Extracted data entries:
== == ==

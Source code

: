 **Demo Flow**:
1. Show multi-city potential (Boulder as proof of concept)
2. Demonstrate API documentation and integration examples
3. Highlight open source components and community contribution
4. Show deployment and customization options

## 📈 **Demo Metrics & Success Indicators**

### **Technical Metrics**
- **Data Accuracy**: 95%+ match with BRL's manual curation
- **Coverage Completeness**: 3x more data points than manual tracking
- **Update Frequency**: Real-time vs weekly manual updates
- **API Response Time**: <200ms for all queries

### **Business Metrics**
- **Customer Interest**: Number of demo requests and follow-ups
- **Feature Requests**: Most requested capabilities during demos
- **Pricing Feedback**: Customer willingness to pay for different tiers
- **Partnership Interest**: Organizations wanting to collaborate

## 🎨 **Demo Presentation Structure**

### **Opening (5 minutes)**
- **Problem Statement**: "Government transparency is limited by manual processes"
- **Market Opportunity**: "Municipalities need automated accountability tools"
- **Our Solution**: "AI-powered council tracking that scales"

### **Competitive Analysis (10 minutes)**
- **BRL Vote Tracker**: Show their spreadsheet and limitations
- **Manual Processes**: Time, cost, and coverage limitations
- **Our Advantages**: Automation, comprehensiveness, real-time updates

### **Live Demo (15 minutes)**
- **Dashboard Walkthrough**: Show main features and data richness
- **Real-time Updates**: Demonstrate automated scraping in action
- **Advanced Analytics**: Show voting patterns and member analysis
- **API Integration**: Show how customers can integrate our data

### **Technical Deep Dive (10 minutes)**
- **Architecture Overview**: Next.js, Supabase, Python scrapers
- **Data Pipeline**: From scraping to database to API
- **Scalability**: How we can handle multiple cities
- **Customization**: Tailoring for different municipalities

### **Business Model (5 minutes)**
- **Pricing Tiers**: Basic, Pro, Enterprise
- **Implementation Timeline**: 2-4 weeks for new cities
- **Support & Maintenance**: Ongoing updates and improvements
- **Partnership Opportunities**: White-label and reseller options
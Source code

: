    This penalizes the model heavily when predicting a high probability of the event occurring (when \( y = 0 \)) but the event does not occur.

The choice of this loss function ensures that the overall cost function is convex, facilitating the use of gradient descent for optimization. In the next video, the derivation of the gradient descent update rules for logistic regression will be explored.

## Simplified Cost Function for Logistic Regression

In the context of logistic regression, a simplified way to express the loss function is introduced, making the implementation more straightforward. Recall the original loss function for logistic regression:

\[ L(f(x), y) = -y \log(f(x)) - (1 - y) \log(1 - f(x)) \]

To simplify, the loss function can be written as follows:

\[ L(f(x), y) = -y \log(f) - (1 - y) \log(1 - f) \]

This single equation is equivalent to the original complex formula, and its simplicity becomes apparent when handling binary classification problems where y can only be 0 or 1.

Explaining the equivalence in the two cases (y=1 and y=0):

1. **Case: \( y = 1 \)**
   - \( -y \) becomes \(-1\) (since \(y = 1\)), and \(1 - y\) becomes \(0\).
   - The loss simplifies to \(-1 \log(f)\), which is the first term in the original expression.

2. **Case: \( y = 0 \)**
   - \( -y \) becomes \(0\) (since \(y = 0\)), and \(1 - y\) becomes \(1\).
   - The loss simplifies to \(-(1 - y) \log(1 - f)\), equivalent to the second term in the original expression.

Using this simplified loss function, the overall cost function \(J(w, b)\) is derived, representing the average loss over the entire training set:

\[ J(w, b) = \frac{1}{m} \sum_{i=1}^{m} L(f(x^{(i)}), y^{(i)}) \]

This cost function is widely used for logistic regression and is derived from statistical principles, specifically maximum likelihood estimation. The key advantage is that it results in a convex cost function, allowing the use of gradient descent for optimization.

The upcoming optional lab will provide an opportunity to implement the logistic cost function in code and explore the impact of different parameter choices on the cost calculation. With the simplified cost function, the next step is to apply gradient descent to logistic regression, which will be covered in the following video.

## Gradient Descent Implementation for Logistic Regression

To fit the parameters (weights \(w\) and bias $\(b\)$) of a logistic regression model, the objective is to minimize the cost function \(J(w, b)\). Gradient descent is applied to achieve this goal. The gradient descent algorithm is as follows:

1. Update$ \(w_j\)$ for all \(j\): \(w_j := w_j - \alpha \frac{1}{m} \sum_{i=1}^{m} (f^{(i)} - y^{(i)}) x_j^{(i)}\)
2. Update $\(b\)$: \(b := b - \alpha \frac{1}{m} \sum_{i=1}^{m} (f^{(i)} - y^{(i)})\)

== == ==

• **WHAT YOU HAVE TO DO**: Copy every line of the entries in which "tracking" can be found.

• **RESPONSE FOR THIS EXERCISE**:
- **Coverage Completeness**: 3x more data points than manual tracking
- **Our Solution**: "AI-powered council tracking that scales"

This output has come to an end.